_PROBLEM DESCRIPTION_. Nothing but the records, transcribed verbatim and stripped of images, should appear in the answer.
(DATA FOR REVIEW Opens)
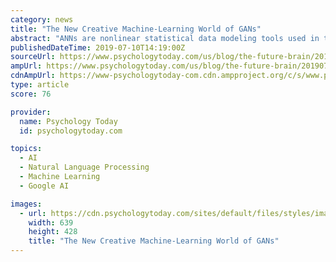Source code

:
 ```yaml
---
category: news
title: "The New Creative Machine-Learning World of GANs"
abstract: "ANNs are nonlinear statistical data modeling tools used in to model complex relationships and discover patterns for real-world use in computer vision, machine translation, game playing, speech recognition, and more purposes. Because ANNs can arrive at ..."
publishedDateTime: 2019-07-10T14:19:00Z
sourceUrl: https://www.psychologytoday.com/us/blog/the-future-brain/201907/the-new-creative-machine-learning-world-gans
ampUrl: https://www.psychologytoday.com/us/blog/the-future-brain/201907/the-new-creative-machine-learning-world-gans?amp
cdnAmpUrl: https://www-psychologytoday-com.cdn.ampproject.org/c/s/www.psychologytoday.com/us/blog/the-future-brain/201907/the-new-creative-machine-learning-world-gans?amp
type: article
score: 76

provider:
  name: Psychology Today
  id: psychologytoday.com

topics:
  - AI
  - Natural Language Processing
  - Machine Learning
  - Google AI

images:
  - url: https://cdn.psychologytoday.com/sites/default/files/styles/image-article_inline_full/public/field_blog_entry_teaser_image/2019-07/imagegx832.png?itok=O5ssapGd
    width: 639
    height: 428
    title: "The New Creative Machine-Learning World of GANs"
---
```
(DATA FOR REVIEW Closes)
_ANSWER SECTION_.
Source code

:
 ```yaml
---
category: news
title: "The New Creative Machine-Learning World of GANs"
abstract: "ANNs are nonlinear statistical data modeling tools used in to model complex relationships and discover patterns for real-world use in computer vision, machine translation, game playing, speech recognition, and more purposes. Because ANNs can arrive at ..."
publishedDateTime: 2019-07-10T14:19:00Z
sourceUrl: https://www.psychologytoday.com/us/blog/the-future-brain/201907/the-new-creative-machine-learning-world-gans
ampUrl: https://www.psychologytoday.com/us/blog/the-future-brain/201907/the-new-creative-machine-learning-world-gans?amp
cdnAmpUrl: https://www-psychologytoday-com.cdn.ampproject.org/c/s/www.psychologytoday.com/us/blog/the-future-brain/201907/the-new-creative-machine-learning-world-gans?amp
type: article
score: 76

provider:
  name: Psychology Today
  id: psychologytoday.com

topics:
  - AI
  - Natural Language Processing
  - Machine Learning
  - Google AI

images:
  - url: https://cdn.psychologytoday.com/sites/default/files/styles/image-article_inline_full/public/field_blog_entry_teaser_image/2019-07/imagegx832.png?itok=O5ssapGd
    width: 639
    height: 428
    title: "The New Creative Machine-Learning World of GANs"
---
```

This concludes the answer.